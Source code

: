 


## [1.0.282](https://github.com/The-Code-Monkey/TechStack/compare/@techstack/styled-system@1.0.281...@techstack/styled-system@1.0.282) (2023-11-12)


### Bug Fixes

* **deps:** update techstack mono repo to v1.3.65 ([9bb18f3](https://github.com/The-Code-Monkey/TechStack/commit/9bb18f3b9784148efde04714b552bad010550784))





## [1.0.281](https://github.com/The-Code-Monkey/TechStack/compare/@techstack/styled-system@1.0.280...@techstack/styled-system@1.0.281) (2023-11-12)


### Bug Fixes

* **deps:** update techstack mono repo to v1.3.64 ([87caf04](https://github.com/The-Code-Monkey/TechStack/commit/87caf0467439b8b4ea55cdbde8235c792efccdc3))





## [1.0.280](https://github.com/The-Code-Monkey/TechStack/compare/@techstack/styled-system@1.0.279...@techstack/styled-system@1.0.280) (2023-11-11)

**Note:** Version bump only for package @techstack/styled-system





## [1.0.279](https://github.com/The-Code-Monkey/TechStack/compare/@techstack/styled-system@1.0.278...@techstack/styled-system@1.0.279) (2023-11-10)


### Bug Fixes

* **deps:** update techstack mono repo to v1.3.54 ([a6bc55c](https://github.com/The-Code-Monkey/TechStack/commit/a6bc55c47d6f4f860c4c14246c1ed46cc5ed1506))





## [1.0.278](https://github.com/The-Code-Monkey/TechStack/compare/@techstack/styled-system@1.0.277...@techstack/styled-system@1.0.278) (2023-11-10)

== BRIEF ==
Return exactly the line that contains "for package @techstack/styled-system" and every line after it, through the last line of the records.

== EXERCISE RESULT ==
**Note:** Version bump only for package @techstack/styled-system





## [1.0.279](https://github.com/The-Code-Monkey/TechStack/compare/@techstack/styled-system@1.0.278...@techstack/styled-system@1.0.279) (2023-11-10)


### Bug Fixes

* **deps:** update techstack mono repo to v1.3.54 ([a6bc55c](https://github.com/The-Code-Monkey/TechStack/commit/a6bc55c47d6f4f860c4c14246c1ed46cc5ed1506))





## [1.0.278](https://github.com/The-Code-Monkey/TechStack/compare/@techstack/styled-system@1.0.277...@techstack/styled-system@1.0.278) (2023-11-10)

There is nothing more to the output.